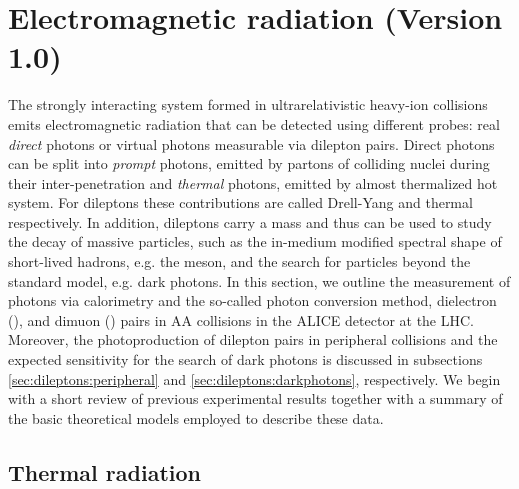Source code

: \documentclass[../report.tex]{subfiles}
\begin{document}
\section{Electromagnetic radiation (Version 1.0)}

The strongly interacting system formed in ultrarelativistic heavy-ion collisions 
emits electromagnetic radiation that can be detected using different probes: real {\it direct} photons %
or virtual photons measurable via dilepton pairs. 
Direct photons can be split into {\it prompt} photons, emitted by partons of colliding nuclei during their inter-penetration and {\it thermal} photons, emitted by almost thermalized hot system. 
For dileptons these contributions are called Drell-Yang and thermal respectively.
In addition, dileptons carry a mass and thus can be used to study the decay of massive particles, such as the in-medium modified spectral shape of short-lived hadrons, e.g. the \Prho meson, and the search for particles beyond the standard model, e.g. dark photons. In this section, we outline the measurement of photons via calorimetry and the so-called photon conversion method, dielectron (\Pepem), and dimuon (\PGmpGmm) pairs in AA collisions in the ALICE detector at the LHC. Moreover, the photoproduction of dilepton pairs in peripheral collisions and the expected sensitivity for the search of dark photons is discussed in subsections \ref{sec:dileptons:peripheral} and \ref{sec:dileptons:darkphotons}, respectively. We begin with a short review of previous experimental results together with a summary of the basic theoretical models employed to describe these data.


\subsection{Thermal radiation}
\end{document}
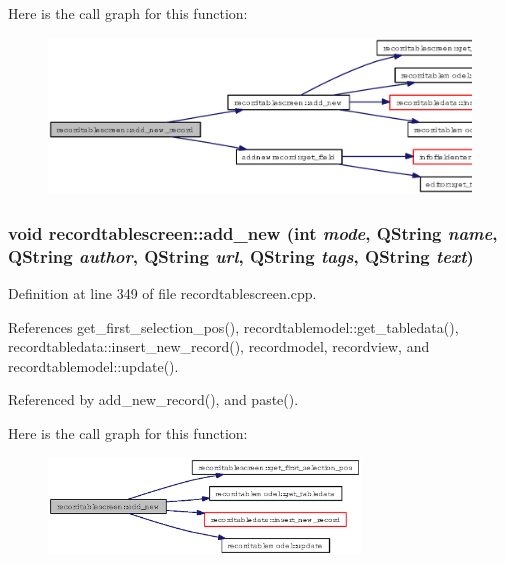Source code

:Here is the call graph for this function:\begin{figure}[H]
\begin{center}
\leavevmode
\includegraphics[width=352pt]{classrecordtablescreen_e52ce4d7625ab4d1a78938b3028652be_cgraph}
\end{center}
\end{figure}
\subsubsection{\setlength{\rightskip}{0pt plus 5cm}void recordtablescreen::add\_\-new (int {\em mode}, QString {\em name}, QString {\em author}, QString {\em url}, QString {\em tags}, QString {\em text})\hspace{0.3cm}{\tt  [private]}}\label{classrecordtablescreen_e3e3b5770bfdb550262ff4dab723599a}




Definition at line 349 of file recordtablescreen.cpp.

References get\_\-first\_\-selection\_\-pos(), recordtablemodel::get\_\-tabledata(), recordtabledata::insert\_\-new\_\-record(), recordmodel, recordview, and recordtablemodel::update().

Referenced by add\_\-new\_\-record(), and paste().

Here is the call graph for this function:\begin{figure}[H]
\begin{center}
\leavevmode
\includegraphics[width=235pt]{classrecordtablescreen_e3e3b5770bfdb550262ff4dab723599a_cgraph}
\end{center}
\end{figure}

**WORK TASK:** Restate word for word only the lines above from the line containing "Direct photons can" to the line containing "For dileptons these", both of them included.

**TASK OUTPUT:**
Direct photons can be split into {\it prompt} photons, emitted by partons of colliding nuclei during their inter-penetration and {\it thermal} photons, emitted by almost thermalized hot system. 
For dileptons these contributions are called Drell-Yang and thermal respectively.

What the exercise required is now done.